General treatment algorithms
Principle of BT therapy
The basic principle of BT therapy for motor indications is to select the appropriate target muscles and to apply appropriate BT doses to them, or in short: ‘Hit the right muscle with the right dose’. These two aspects are documented in the injection scheme. The development of the injection scheme is based on knowledge and experience, and will be highly individualised for each patient treated. It may require several subsequent injection series to be optimised.
Target muscle selection (‘the right muscle’)
Target muscles are selected by documentation of the patient’s pathological positioning and movements. Based on the understanding of physiological muscle functioning, pathologically active muscles are identified. Muscle pain may contribute to additional information. Compensatory muscle activity and protective postures have to be identified and need to be distinguished from primary pathological muscle activity.
Target muscle dosing (‘the right dose’)
Once a target muscle is identified, the degree of BT-induced paresis, i.e., the BT dose applied, has to be decided. Only necessary BT doses should be applied. They should be as low as possible to reduce functional impairment, BT spread into adjacent muscles, excessive total doses and unnecessary costs. However, they should be high enough to produce robust and lasting therapeutic effects. Dosing depends on the target muscle’s mass, its therapeutic window and the paresis risk in adjacent muscles. Therapeutic windows (Dressler 2000) are shown in Table 1. The dosing tables provided here describe typical doses with their variability and limits. Individual BT dosing within these limits will be higher when the pathological muscle activity is high and when supportive agonistic muscles are available. BT doses will be lower when the pathological muscle activity is functionally useful, as in spasticity’s paresis or in dystonic tremor (see Table 2). For dystonia, the degree of dystonic involvement may be calculated with the dystonia ratio (dystonic muscle activity in relation to the maximal muscle activity as measured by the surface EMG amplitude) (Dressler 2000). General dose modifiers (see Table 2) (Dressler et al. 2018) are also applicable.
Total BT doses
Registration documents usually recommend maximal total BT doses in the region of 300–400 MU. Recent studies introducing the BT high dose therapy, however, demonstrate the toxicological and immunological safety of maximal total INCO doses of up to 1250 MU, thus establishing the ‘BT high dose therapy’ ((Dressler et al. 2014a; Wissel et al. 2017). Note that these doses originate from an increase in the number of target muscles rather than from excessive BT dosing in individual target muscles. Note also that maximal total doses are influenced by the dilution used and the number of target muscles selected.
Interinjection intervals
Reduced therapeutic effects at the end of the injection cycle may be compensated by increased BT doses.
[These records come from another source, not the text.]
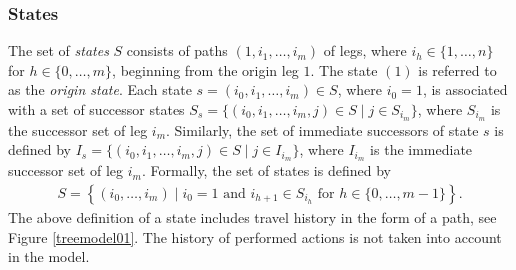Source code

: \documentclass[dissertation,draft*]{aaltoseries}
\begin{document}
\subsubsection{States}
\label{statesdef}
The set of \emph{states} $S$ consists of paths $(1,i_1,\ldots,i_m)$ of legs, where $i_h \in \{1,\ldots,n\}$ for $h \in \{0,\ldots,m\}$,
beginning from the origin leg $1$. The state $(1)$ is referred to as the \emph{origin state}.
Each state $s=(i_0,i_1,\ldots,i_m) \in S$, where $i_0=1$, is associated with a set of successor states
$S_{s} = \{(i_0,i_1,\ldots,i_m,j)\in S \mid j \in S_{i_m} \}$, where $S_{i_m}$ is the successor set of leg $i_m$.
Similarly, the set of immediate successors of state $s$ is defined by
$I_{s} = \{(i_0,i_1,\ldots,i_m,j)\in S \mid j \in I_{i_m} \}$, where $I_{i_m}$ is the immediate successor set of leg $i_m$.
Formally, the set of states is defined by
\begin{align}
\label{statejoukko}
 S=\left\{(i_0,\ldots,i_m) \mid i_0=1 \mbox{ and } i_{h+1} \in S_{i_h} \mbox{ for } h \in \{0,\ldots,m-1\} \right\}.
\end{align}
The above definition of a state includes travel history in the form of a path, see Figure \ref{treemodel01}. 
The history of performed actions is not taken into account in the model.
\end{document}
However, this effect is limited. Alternatively, interinjection intervals may be reduced. Originally, interinjection intervals were recommended to be not less than 12 weeks. Recent studies indicate that INCO may be applied without toxicological or immunological complications at intervals of less than 12 weeks (Dressler et al 2014a), thus establishing the ‘BT short interval therapy’. Interinjection intervals may be as short as 6 weeks (Dressler and Saberi 2017).
BT drugs
BT drugs differ in many aspects. As biologicals, their manufacturing process influences them beyond their physical and chemical properties. With respect to therapeutic and adverse effects, BT drugs based on different BT types show considerable differences, whereas BT drugs based on the same BT type are very similar. The effects of different excipients including the use of human serum albumin, gelatine and polysorbate are controversially discussed. The lack of complexing proteins and the particular manufacturing process used in INCO has reduced antigenicity.
Drug potency labelling
Despite governmental regulations on standardised potency measurements, the potency labelling of BT drugs is not directly comparable. The potency labelling of ONA and INCO may be compared with a conversion factor of 1:1 (Dressler et al. 2012, 2014b, 2018). Conversion factors between ONA/INCO and other BT drugs are still controversial.
BT application
All BT-type A drugs need to be reconstituted with 0.9% NaCl/H2O. This generates and determines a dilution effect. Unless for special indications, e.g., treatment of hyperhidrosis, dilutions should not vary to increase patient safety. A dilution of 100 MU of ONA/INCO in 2.5 ml 0.9% NaCl/H2O produces volumes that are easily injectable and adequate in relation to the target muscle volume. An injection volume of 0.5 ml per injection site seems to be best suited.
Drug stability
Unreconstituted BT drugs have very long shelf lives. Most BT drugs require temperature restrictions. Only INCO may be stored and transported at room temperature. Reconstituted BT drugs should be used within 24 h. Recently published INCO data, however, indicate a stability of at least 1 year (Dressler and Bigalke 2017). Obviously, this has considerable economic implications.
Guidance techniques
Usually, the BT application is performed using basic anatomical techniques including palpation of the target muscle’s belly, its tendons and insertions and references to landmarks. Muscle pain and its localisation provide additional orientation. Target muscle palpation should only be performed when the target muscle is activated. For identification of deeper laying target muscles, application of some gentle pressure will become necessary. Special guidance techniques may be useful to target forearm muscles and to separate individual muscle fascicles when they are involved individually as it is typically the case in writer’s cramp. Guidance techniques may be EMG with and without electric stimulation (O’Brien 1997; Ajax et al. 1998) and ultrasound (Walter and Dressler 2018). Tomographic imaging techniques are not useful especially when they involve radiation.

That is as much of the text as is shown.